(DATASET EXTRACT)
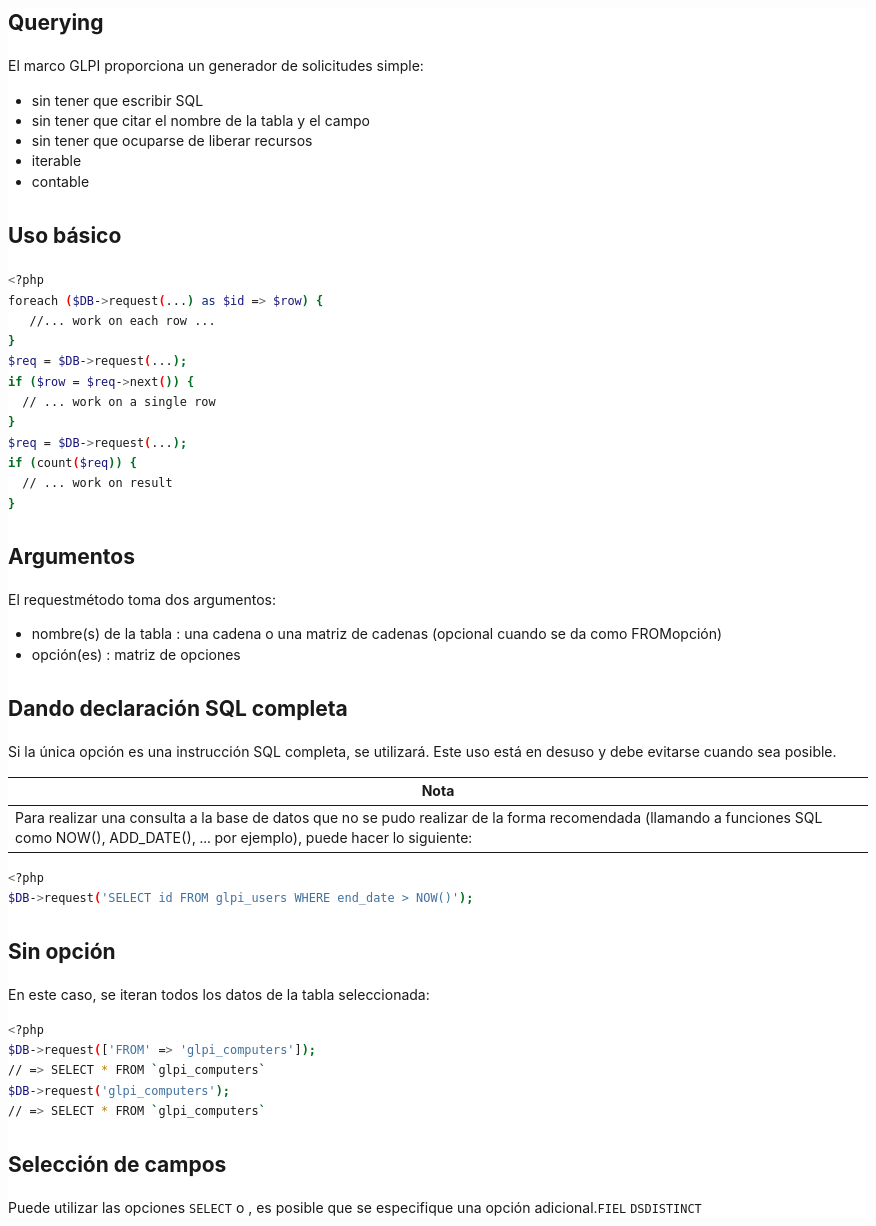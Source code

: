 
## Querying
El marco GLPI proporciona un generador de solicitudes simple:
- sin tener que escribir SQL
- sin tener que citar el nombre de la tabla y el campo
- sin tener que ocuparse de liberar recursos
- iterable
- contable

## Uso básico
```sh
<?php
foreach ($DB->request(...) as $id => $row) {
   //... work on each row ...
}
$req = $DB->request(...);
if ($row = $req->next()) {
  // ... work on a single row
}
$req = $DB->request(...);
if (count($req)) {
  // ... work on result
}
```
## Argumentos
El requestmétodo toma dos argumentos:
- nombre(s) de la tabla : una cadena o una matriz de cadenas (opcional cuando se da como FROMopción)
- opción(es) : matriz de opciones

## Dando declaración SQL completa
Si la única opción es una instrucción SQL completa, se utilizará. Este uso está en desuso y debe evitarse cuando sea posible.

|Nota|
|----|
|Para realizar una consulta a la base de datos que no se pudo realizar de la forma recomendada (llamando a funciones SQL como NOW(), ADD_DATE(), ... por ejemplo), puede hacer lo siguiente:|
```sh
<?php
$DB->request('SELECT id FROM glpi_users WHERE end_date > NOW()');
```
## Sin opción
En este caso, se iteran todos los datos de la tabla seleccionada:
```sh
<?php
$DB->request(['FROM' => 'glpi_computers']);
// => SELECT * FROM `glpi_computers`
$DB->request('glpi_computers');
// => SELECT * FROM `glpi_computers`
```
## Selección de campos
Puede utilizar las opciones `SELECT` o , es posible que se especifique una opción adicional.`FIEL` `DSDISTINCT`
(End DATASET EXTRACT)
ACTIVITY:
Using the material above, report each line where "datos" occurs.

ANSWER TO THE EXERCISE:
|Para realizar una consulta a la base de datos que no se pudo realizar de la forma recomendada (llamando a funciones SQL como NOW(), ADD_DATE(), ... por ejemplo), puede hacer lo siguiente:|
En este caso, se iteran todos los datos de la tabla seleccionada:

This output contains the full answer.